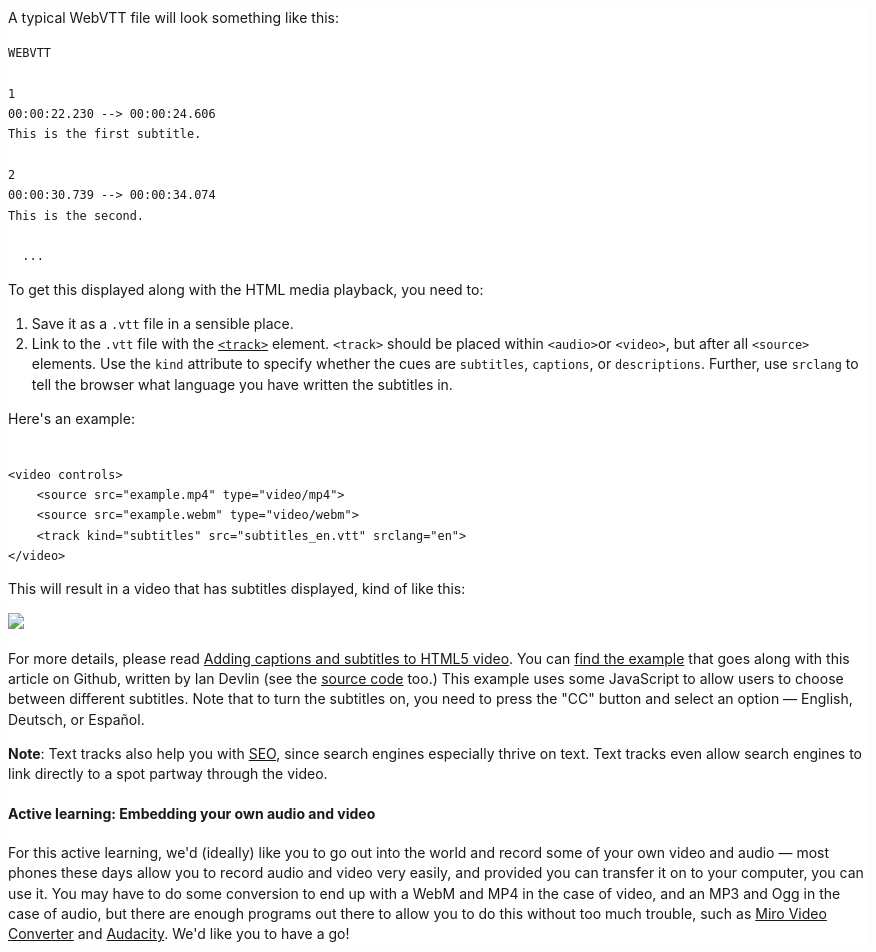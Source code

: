 A typical WebVTT file will look something like this:

```text
WEBVTT
​
1
00:00:22.230 --> 00:00:24.606
This is the first subtitle.
​
2
00:00:30.739 --> 00:00:34.074
This is the second.
​
  ...
```

To get this displayed along with the HTML media playback, you need to:

1. Save it as a `.vtt` file in a sensible place.
2. Link to the `.vtt` file with the [`<track>`](https://developer.mozilla.org/en-US/docs/Web/HTML/Element/track) element. `<track>` should be placed within `<audio>`or `<video>`, but after all `<source>` elements. Use the `kind` attribute to specify whether the cues are `subtitles`, `captions`, or `descriptions`. Further, use `srclang` to tell the browser what language you have written the subtitles in.

Here's an example:

```text

<video controls>
    <source src="example.mp4" type="video/mp4">
    <source src="example.webm" type="video/webm">
    <track kind="subtitles" src="subtitles_en.vtt" srclang="en">
</video>
```

This will result in a video that has subtitles displayed, kind of like this:

![](https://mdn.mozillademos.org/files/7887/video-player-with-captions.png)

For more details, please read [Adding captions and subtitles to HTML5 video](https://developer.mozilla.org/en-US/Apps/Build/Audio_and_video_delivery/Adding_captions_and_subtitles_to_HTML5_video). You can [find the example](http://iandevlin.github.io/mdn/video-player-with-captions/) that goes along with this article on Github, written by Ian Devlin \(see the [source code](https://github.com/iandevlin/iandevlin.github.io/tree/master/mdn/video-player-with-captions) too.\) This example uses some JavaScript to allow users to choose between different subtitles. Note that to turn the subtitles on, you need to press the "CC" button and select an option — English, Deutsch, or Español.

**Note**: Text tracks also help you with [SEO](https://developer.mozilla.org/en-US/docs/Glossary/SEO), since search engines especially thrive on text. Text tracks even allow search engines to link directly to a spot partway through the video.

#### Active learning: Embedding your own audio and video

For this active learning, we'd \(ideally\) like you to go out into the world and record some of your own video and audio — most phones these days allow you to record audio and video very easily, and provided you can transfer it on to your computer, you can use it. You may have to do some conversion to end up with a WebM and MP4 in the case of video, and an MP3 and Ogg in the case of audio, but there are enough programs out there to allow you to do this without too much trouble, such as [Miro Video Converter](http://www.mirovideoconverter.com/) and [Audacity](https://sourceforge.net/projects/audacity/). We'd like you to have a go!
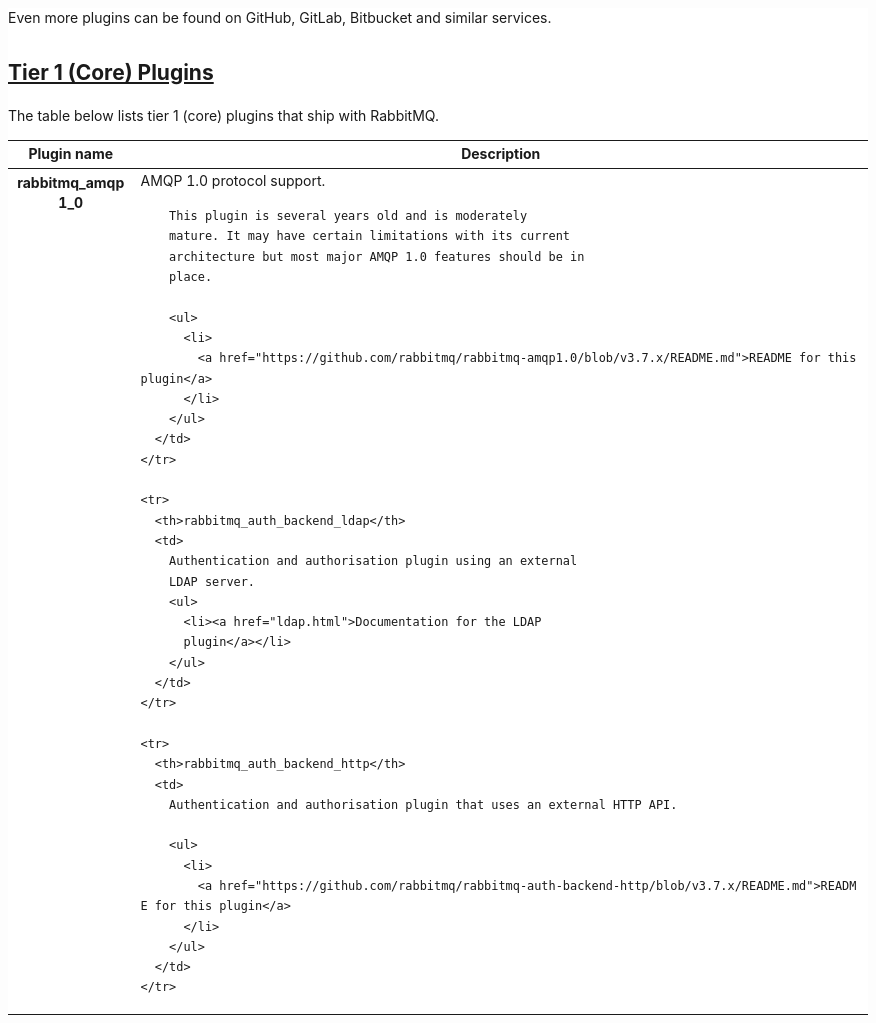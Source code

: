 Even more plugins can be found on GitHub, GitLab, Bitbucket and similar
services.

## <a id="tier1-plugins" class="anchor" href="#tier1-plugins">Tier 1 (Core) Plugins</a>

The table below lists tier 1 (core) plugins that ship with RabbitMQ.

<table class="plugins">
  <thead>
    <tr>
      <th>Plugin name</th>
      <th>Description</th>
    </tr>
  </thead>

  <tbody>
    <tr>
      <th>rabbitmq_amqp1_0</th>
      <td>
        AMQP 1.0 protocol support.

        This plugin is several years old and is moderately
        mature. It may have certain limitations with its current
        architecture but most major AMQP 1.0 features should be in
        place.

        <ul>
          <li>
            <a href="https://github.com/rabbitmq/rabbitmq-amqp1.0/blob/v3.7.x/README.md">README for this plugin</a>
          </li>
        </ul>
      </td>
    </tr>

    <tr>
      <th>rabbitmq_auth_backend_ldap</th>
      <td>
        Authentication and authorisation plugin using an external
        LDAP server.
        <ul>
          <li><a href="ldap.html">Documentation for the LDAP
          plugin</a></li>
        </ul>
      </td>
    </tr>

    <tr>
      <th>rabbitmq_auth_backend_http</th>
      <td>
        Authentication and authorisation plugin that uses an external HTTP API.

        <ul>
          <li>
            <a href="https://github.com/rabbitmq/rabbitmq-auth-backend-http/blob/v3.7.x/README.md">README for this plugin</a>
          </li>
        </ul>
      </td>
    </tr>
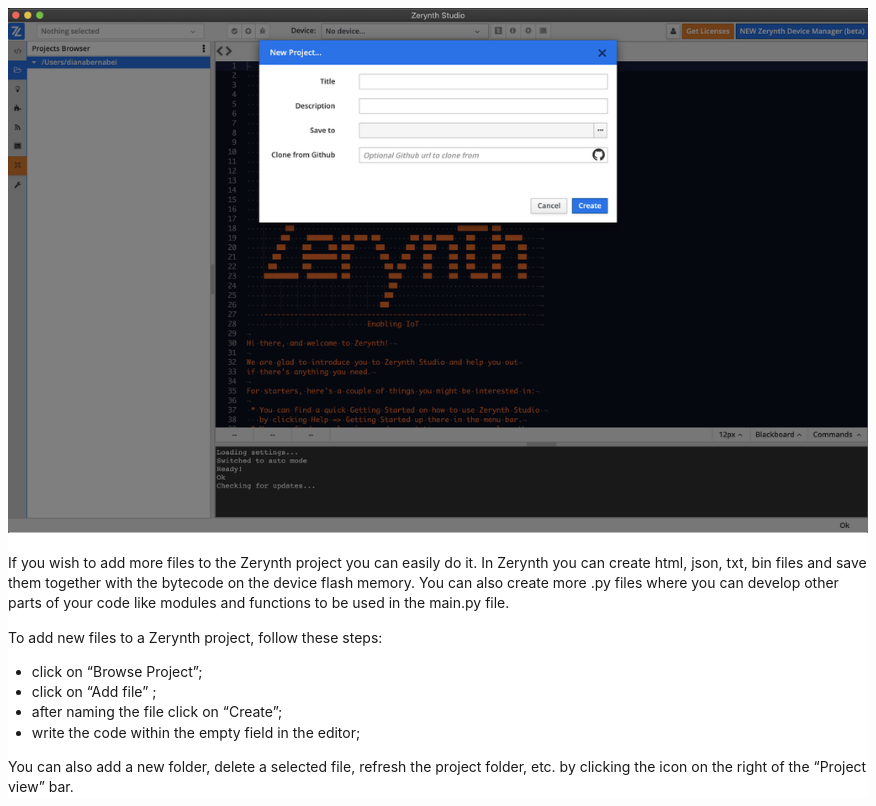 ![](img/Develop%20your%20First%20Zerynth%20Projec.png)

If you wish to add more files to the Zerynth project you can easily do it. In Zerynth you can create html, json, txt, bin files and save them together with the bytecode on the device flash memory. You can also create more .py files where you can develop other parts of your code like modules and functions to be used in the main.py file.

To add new files to a Zerynth project, follow these steps:

-   click on “Browse Project”;
-   click on “Add file” ;
-   after naming the file click on “Create”;
-   write the code within the empty field in the editor;

You can also add a new folder, delete a selected file, refresh the project folder, etc. by clicking the icon on the right of the “Project view” bar.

----------

Whenever the word "blob" appears in a line of the data above, that line counts. Say how many lines count, and nothing more.

## Task answer
2